How were you first introduced to CIS Dallas? What stood out to you about the organization?

“I was first introduced to Communities In Schools of the Dallas Region as a volunteer. I have always worked around education, but what I thought was really unique for CIS Dallas is that it focused on the seemingly little challenges that are actually tremendous challenges for the community we serve. And now with expansion into mental health services, it’s so clear we’re truly trying to support the whole student, not just a small part of them.”


Are there any volunteer opportunities that stick out to you? 

“I had been with this young child who wasn’t eating [the meal that we have given them] and then he asked me for another one. I gave him another and said, ‘Is there something wrong with the other one?’ and he said, ‘Well, I just need to keep it for tomorrow for my family because we typically don’t eat on Sundays.’ And that really hit me like, ‘Oh my gosh!’ It’s one thing to think of poverty and food scarcity conceptually. But when you have a child in front of you that says something like that you think, ‘Wow, here I am, I am trying to teach you math. But how can you learn math if you are starving …”


What is your vision for the future of CIS Dallas as you move into the Chair position?

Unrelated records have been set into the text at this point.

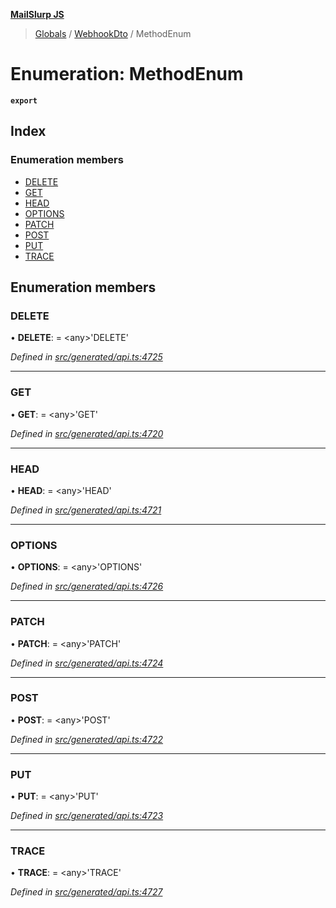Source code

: **[MailSlurp JS](../README.md)**

> [Globals](../README.md) / [WebhookDto](../modules/webhookdto.md) / MethodEnum

# Enumeration: MethodEnum

**`export`** 

## Index

### Enumeration members

* [DELETE](webhookdto.methodenum.md#delete)
* [GET](webhookdto.methodenum.md#get)
* [HEAD](webhookdto.methodenum.md#head)
* [OPTIONS](webhookdto.methodenum.md#options)
* [PATCH](webhookdto.methodenum.md#patch)
* [POST](webhookdto.methodenum.md#post)
* [PUT](webhookdto.methodenum.md#put)
* [TRACE](webhookdto.methodenum.md#trace)

## Enumeration members

### DELETE

•  **DELETE**:  = \<any>'DELETE'

*Defined in [src/generated/api.ts:4725](https://github.com/mailslurp/mailslurp-client/blob/8d5c17f/src/generated/api.ts#L4725)*

___

### GET

•  **GET**:  = \<any>'GET'

*Defined in [src/generated/api.ts:4720](https://github.com/mailslurp/mailslurp-client/blob/8d5c17f/src/generated/api.ts#L4720)*

___

### HEAD

•  **HEAD**:  = \<any>'HEAD'

*Defined in [src/generated/api.ts:4721](https://github.com/mailslurp/mailslurp-client/blob/8d5c17f/src/generated/api.ts#L4721)*

___

### OPTIONS

•  **OPTIONS**:  = \<any>'OPTIONS'

*Defined in [src/generated/api.ts:4726](https://github.com/mailslurp/mailslurp-client/blob/8d5c17f/src/generated/api.ts#L4726)*

___

### PATCH

•  **PATCH**:  = \<any>'PATCH'

*Defined in [src/generated/api.ts:4724](https://github.com/mailslurp/mailslurp-client/blob/8d5c17f/src/generated/api.ts#L4724)*

___

### POST

•  **POST**:  = \<any>'POST'

*Defined in [src/generated/api.ts:4722](https://github.com/mailslurp/mailslurp-client/blob/8d5c17f/src/generated/api.ts#L4722)*

___

### PUT

•  **PUT**:  = \<any>'PUT'

*Defined in [src/generated/api.ts:4723](https://github.com/mailslurp/mailslurp-client/blob/8d5c17f/src/generated/api.ts#L4723)*

___

### TRACE

•  **TRACE**:  = \<any>'TRACE'

*Defined in [src/generated/api.ts:4727](https://github.com/mailslurp/mailslurp-client/blob/8d5c17f/src/generated/api.ts#L4727)*
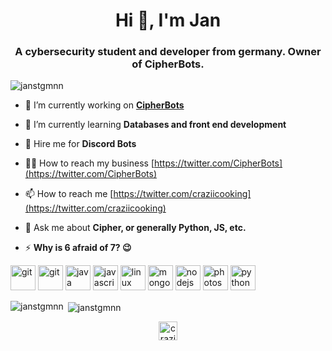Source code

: <h1 align="center">Hi 👋, I'm Jan</h1>
<h3 align="center">A cybersecurity student and developer from germany. Owner of CipherBots.</h3>

<p align="left"> <img src="https://komarev.com/ghpvc/?username=janstgmnn" alt="janstgmnn" /> </p>

- 🔭 I’m currently working on **[CipherBots](https://twitter.com/CipherBots)**

- 🌱 I’m currently learning **Databases and front end development**

- 👯 Hire me for **Discord Bots**

- 👨‍💻 How to reach my business [https://twitter.com/CipherBots](https://twitter.com/CipherBots)

- 📫 How to reach me [https://twitter.com/craziicooking](https://twitter.com/craziicooking)

- 💬 Ask me about **Cipher, or generally Python, JS, etc.**

- ⚡ **Why is 6 afraid of 7? 😉**

<p align="left"><img src="https://cdn.iconscout.com/icon/free/png-512/discord-3-569463.png" alt="git" width="40" height="40"/> <img src="https://www.vectorlogo.zone/logos/git-scm/git-scm-icon.svg" alt="git" width="40" height="40"/> <img src="https://devicons.github.io/devicon/devicon.git/icons/java/java-original-wordmark.svg" alt="java" width="40" height="40"/> <img src="https://devicons.github.io/devicon/devicon.git/icons/javascript/javascript-original.svg" alt="javascript" width="40" height="40"/> <img src="https://devicons.github.io/devicon/devicon.git/icons/linux/linux-original.svg" alt="linux" width="40" height="40"/> <img src="https://devicons.github.io/devicon/devicon.git/icons/mongodb/mongodb-original-wordmark.svg" alt="mongodb" width="40" height="40"/> <img src="https://devicons.github.io/devicon/devicon.git/icons/nodejs/nodejs-original-wordmark.svg" alt="nodejs" width="40" height="40"/> <img src="https://devicons.github.io/devicon/devicon.git/icons/photoshop/photoshop-plain.svg" alt="photoshop" width="40" height="40"/> <img src="https://devicons.github.io/devicon/devicon.git/icons/python/python-original.svg" alt="python" width="40" height="40"/></p><p><img align="left" src="https://github-readme-stats.vercel.app/api/top-langs/?username=janstgmnn&layout=compact&hide=html" alt="janstgmnn" /></p>

<p>&nbsp;<img align="center" src="https://github-readme-stats.vercel.app/api?username=janstgmnn&show_icons=true" alt="janstgmnn" /></p>

<p align="center">
<a href="https://twitter.com/craziicooking" target="blank"><img align="center" src="https://cdn.jsdelivr.net/npm/simple-icons@3.0.1/icons/twitter.svg" alt="craziicooking" height="30" width="30" /></a>
</p>
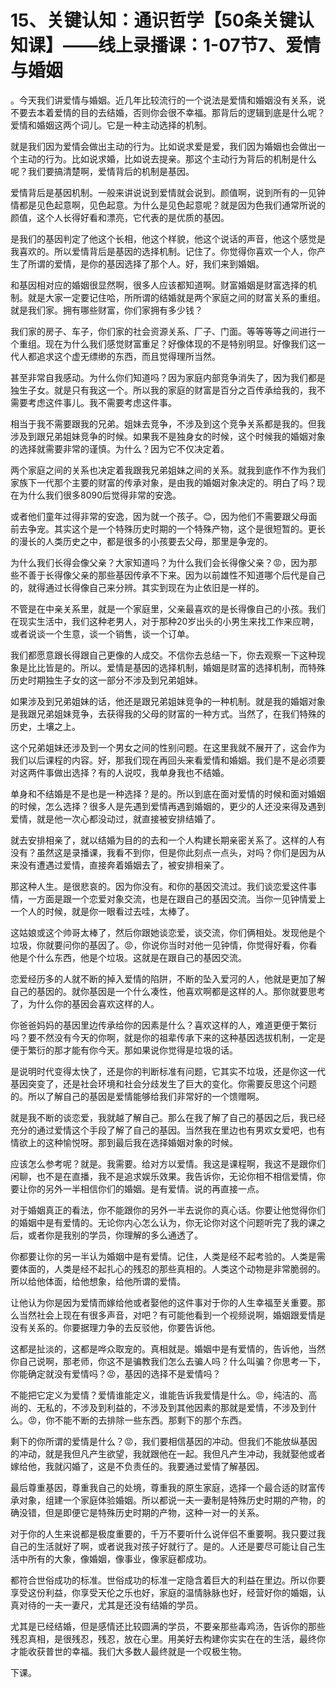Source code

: # 15、关键认知：通识哲学【50条关键认知课】——线上录播课：1-07节7、爱情与婚姻

。今天我们讲爱情与婚姻。近几年比较流行的一个说法是爱情和婚姻没有关系，说不要去本着爱情的目的去结婚，否则你会很不幸福。那背后的逻辑到底是什么呢？爱情和婚姻这两个词儿。它是一种主动选择的机制。

就是我们因为爱情会做出主动的行为。比如说求爱是爱，我们因为婚姻也会做出一个主动的行为。比如说求婚，比如说去提亲。那这个主动行为背后的机制是什么呢？我们要搞清楚啊，爱情背后的机制是基因。

爱情背后是基因机制。一般来讲说说到爱情就会说到。颜值啊，说到所有的一见钟情都是见色起意啊，见色起意。为什么是见色起意呢？就是因为色我们通常所说的颜值，这个人长得好看和漂亮，它代表的是优质的基因。

是我们的基因判定了他这个长相，他这个样貌，他这个说话的声音，他这个感觉是我喜欢的。所以爱情背后是基因的选择机制。记住了。你觉得你喜欢一个人，你产生了所谓的爱情，是你的基因选择了那个人。好，我们来到婚姻。

和基因相对应的婚姻很显然啊，很多人应该都知道啊。财富婚姻是财富选择的机制。就是大家一定要记住哈，所所谓的结婚就是两个家庭之间的财富关系的重组。就是我们家。拥有哪些财富，你们家拥有多少钱？

我们家的房子、车子，你们家的社会资源关系、厂子、门面。等等等等之间进行一个重组。现在为什么我们感觉财富重足？好像体现的不是特别明显。好像我们这一代人都追求这个虚无缥缈的东西，而且觉得理所当然。

甚至非常自我感动。为什么你们知道吗？因为家庭内部竞争消失了，因为我们都是独生子女。就是只有我这一个。所以我的家庭的财富是百分之百传承给我的，我不需要考虑这件事儿。我不需要考虑这件事。

相当于我不需要跟我的兄弟。姐妹去竞争，不涉及到这个竞争关系都是我的。但我涉及到跟兄弟姐妹竞争的时候。如果我不是独身女的时候，这个时候我的婚姻对象的选择就需要非常的谨慎。为什么？因为它不仅决定着。

两个家庭之间的关系也决定着我跟我兄弟姐妹之间的关系。就我到底作不作为我们家族下一代那个主要的财富的传承对象，是由我的婚姻对象决定的。明白了吗？现在为什么我们很多8090后觉得非常的安逸。

或者他们童年过得非常的安逸，因为就一个孩子。😊，因为他们不需要跟父母面前去争宠。其实这个是一个特殊历史时期的一个特殊产物，这个是很短暂的。更长的漫长的人类历史之中，都是很多的小孩要去父母，那里是争宠的。

为什么我们长得会像父亲？大家知道吗？为什么我们会长得像父亲？😡，因为那些不善于长得像父亲的那些基因传承不下来。因为以前雄性不知道哪个后代是自己的，就得通过长得像自己来分辨。其实到现在为止依旧是一样的。

不管是在中亲关系里，就是一个家庭里，父亲最喜欢的是长得像自己的小孩。我们在现实生活中，我们这种老男人，对于那种20岁出头的小男生来找工作来应聘，或者说谈一个生意，谈一个销售，谈一个订单。

我们都愿意跟长得跟自己更像的人成交。不信你去总结一下，你去观察一下这种现象是比比皆是的。所以。爱情是基因的选择机制，婚姻是财富的选择机制，而特殊历史时期独生子女的这一部分不涉及到兄弟姐妹。

如果涉及到兄弟姐妹的话，他还是跟兄弟姐妹竞争的一种机制。就是我的婚姻对象是我跟兄弟姐妹竞争，去获得我的父母的财富的一种方式。当然了，在我们特殊的历史，土壤之上。

这个兄弟姐妹还涉及到一个男女之间的性别问题。在这里我就不展开了，这会作为我们以后课程的内容。好，那我们现在再回头来看爱情和婚姻。我们是不是必须要对这两件事做出选择？有的人说哎，我单身我也不结婚。

单身和不结婚是不是也是一种选择？是的。所以到底在面对爱情的时候和面对婚姻的时候，怎么选择？很多人是先遇到爱情再遇到婚姻的，更少的人还没来得及遇到爱情，就是他一次心都没动过，就直接被安排结婚了。

就去安排相亲了，就以结婚为目的的去和一个人构建长期亲密关系了。这样的人有没有？虽然这是录播课，我看不到你，但是你此刻点一点头，对吗？你们是因为从来没有遭遇过爱情，直接奔着婚姻去了，被安排相亲了。

那这种人生。是很悲哀的。因为你没有。和你的基因交流过。我们谈恋爱这件事情，一方面是跟一个恋爱对象交流，也是在跟自己的基因交流。当你一见钟情爱上一个人的时候，就是你一眼看过去哇，太棒了。

这姑娘或这个帅哥太棒了，然后你跟她谈恋爱，谈交流，你们俩相处。发现他是个垃圾，你就要问你的基因了。😡，你说你当时对他一见钟情，你觉得好看，你看他是个什么东西，他是个垃圾。这就是在跟自己的基因交流。

恋爱经历多的人就不断的掉入爱情的陷阱，不断的坠入爱河的人，他就是更加了解自己的基因的。就你基因是一个什么凑性，他喜欢啊都是这样的人。那你就要思考了，为什么你的基因会喜欢这样的人。

你爸爸妈妈的基因里边传承给你的因素是什么？喜欢这样的人，难道更便于繁衍吗？要不然没有今天的你啊，就是你的祖辈传承下来的这种基因选拔机制，一定是便于繁衍的那才能有你今天。那如果说你觉得是垃圾的话。

是说明时代变得太快了，还是你的判断标准有问题，它其实不垃圾，还是你这一代基因突变了，还是社会环境和社会分歧发生了巨大的变化。你需要反思这个问题的。所以了解自己的基因是爱情能够给我们非常好的一个馈赠啊。

就是我不断的谈恋爱，我就越了解自己。那么在我了解了自己的基因之后，我已经充分的通过爱情这个手段了解了自己的基因。当然我在里边也有男欢女爱吧，也有情欲上的这种愉悦呀。那到最后我在选择婚姻对象的时候。

应该怎么参考呢？就是。我需要。给对方以爱情。我这是课程啊，我这不是跟你们闲聊，也不是在直播，我不是追求娱乐效果。我告诉你，无论你相不相信爱情，你要让你的另外一半相信你们的婚姻。是有爱情。说的再直接一点。

对于婚姻真正的看法，你不能跟你的另外一半去说你的真心话。你要让他觉得你们的婚姻中是有爱情的。无论你内心怎么认为，你无论你对这个问题听完了我的课之后，或者你是我别的学员，你理解的多么通透了。

你都要让你的另一半认为婚姻中是有爱情。记住，人类是经不起考验的。人类是需要体面的，人类是经不起扎心的残忍的那些真相的。人类这个动物是非常脆弱的。所以给他体面，给他想象，给他所谓的爱情。

让他认为你是因为爱情而嫁给他或者娶他的这件事对于你的人生幸福至关重要。那么当然社会上现在有很多声音，对吧？有可能他看到一个视频说啊，婚姻跟爱情是没有关系的。你要据理力争的去反驳他，你要告诉他。

这都是扯淡的，这都是哗众取宠的。真相就是。婚姻中是有爱情的，告诉他，当然你自己说啊，那老师，你这不是骗教我们怎么去骗人吗？什么叫骗？你思考一下，你能确定就没有爱情吗？😡，基因的选择不是爱情吗？

不能把它定义为爱情？爱情谁能定义，谁能告诉我爱情是什么。😡，纯洁的、高尚的、无私的，不涉及到利益的，不涉及到其他因素的那就是爱情，不涉及到什么。😡，你不能不断的去排除一些东西。那剩下的那个东西。

剩下的你所谓的爱情是什么？😡，我们要相信基因的冲动。但我们不能放纵基因的冲动，就是我但凡产生欲望，我就跟他在一起。我但凡产生冲动，我就娶他或者嫁给他，我就闪婚了，这是不负责任的。我要通过爱情了解基因。

最后尊重基因，尊重我自己的处境，尊重我的原生家庭，选择一个最合适的财富传承对象，组建一个家庭体验婚姻。所以都说一夫一妻制是特殊历史时期的产物，的确没错，但是即便它是特殊历史时期的产物，这种一对一的关系。

对于你的人生来说都是极度重要的，千万不要听什么说伴侣不重要啊。我只要过我自己的生活就好了啊，或者说我对孩子好就行了。是的。人还是要尽可能让自己生活中所有的大象，像婚姻，像事业，像家庭都成功。

都符合世俗成功的标准。世俗成功的标准一定隐含着巨大的利益在里边。所以你要享受这份利益，你享受天伦之乐也好，家庭的温情脉脉也好，经营好你的婚姻，认真对待的一夫一妻尺，尤其是还没有结婚的学员。

尤其是已经结婚，但是感情还比较圆满的学员，不要亲那些毒鸡汤，告诉你的那些残忍真相，是很残忍，残忍，放在心里。用美好去构建你实实在在的生活，最终你才能收获普世的幸福。我们大多数人最终就是一个叹极生物。

下课。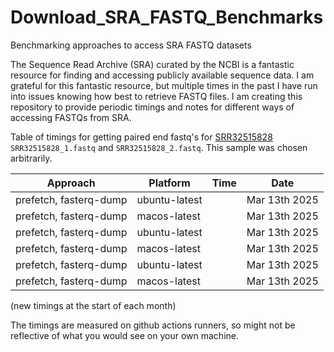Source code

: # Download_SRA_FASTQ_Benchmarks
Benchmarking approaches to access SRA FASTQ datasets

The Sequence Read Archive (SRA) curated by the NCBI is a fantastic resource for finding and accessing publicly available sequence data.
I am grateful for this fantastic resource, but multiple times in the past I have run into issues knowing how best to retrieve FASTQ files.
I am creating this repository to provide periodic timings and notes for different ways of accessing FASTQs from SRA.

Table of timings for getting paired end fastq's for
[SRR32515828](https://trace.ncbi.nlm.nih.gov/Traces/?view=run_browser&acc=SRR32515828&display=metadata)
 `SRR32515828_1.fastq` and `SRR32515828_2.fastq`. This sample was chosen arbitrarily.

| Approach | Platform | Time | Date |
| -------- | -------- | ---- | ---- |
| prefetch, fasterq-dump | ubuntu-latest |  | Mar 13th 2025 |
| prefetch, fasterq-dump | macos-latest |  | Mar 13th 2025 |
| prefetch, fasterq-dump | ubuntu-latest |  | Mar 13th 2025 |
| prefetch, fasterq-dump | macos-latest |  | Mar 13th 2025 |
| prefetch, fasterq-dump | ubuntu-latest |  | Mar 13th 2025 |
| prefetch, fasterq-dump | macos-latest |  | Mar 13th 2025 |
(new timings at the start of each month)

The timings are measured on github actions runners, so might not be reflective of
what you would see on your own machine.
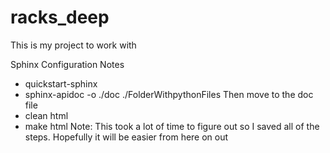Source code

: # racks_deep
This is my project to work with

Sphinx Configuration Notes
- quickstart-sphinx
- sphinx-apidoc -o ./doc ./FolderWithpythonFiles
Then move to the doc file
- clean html
- make html
Note: This took a lot of time to figure out so I saved all of the steps. Hopefully it will be easier from here on out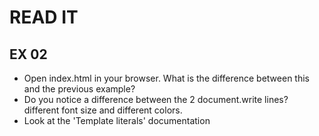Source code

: # READ IT
## EX 02
* Open index.html in your browser. What is the difference between this and the previous example?
* Do you notice a difference between the 2 document.write lines?
different font size and different colors.
* Look at the 'Template literals' documentation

“I think definitely implementing the dollars that came through the 4S campaign and ensuring that we are always meeting our standards of care as it has been met up to this point. I think with growth comes growing pains, so we will need to figure out how we make sure we can grow as an organization but still maintain something that makes us unique, which is our plethora of ser-vices at the highest level. Number two, how do we ensure our staff are properly compensated and see this as a long-term career, not just a job. So that’s kind of my vision, to figure out how we ensure that we grow and serve to the highest quality but while we grow we don’t forget our most important asset, which is our staff.”


Anything memorable you want to share from your time with CIS Dallas?

“Again, it’s just seeing the students and seeing the impact. … [Community leaders] sit down sometimes and we think of problems as data and as like these complex problems to figure out… but when you actually focus in on a child’s story and you get to interact with these kids, it really brings everything home. That’s the moment you also understand that something that doesn’t seem like a challenge to us may be a tremendous challenge to them and that’s where CIS Dallas can fill that gap. … I would love people to know that we’re in the schools but we also have a system to support them outside of the schools, which is really impactful.”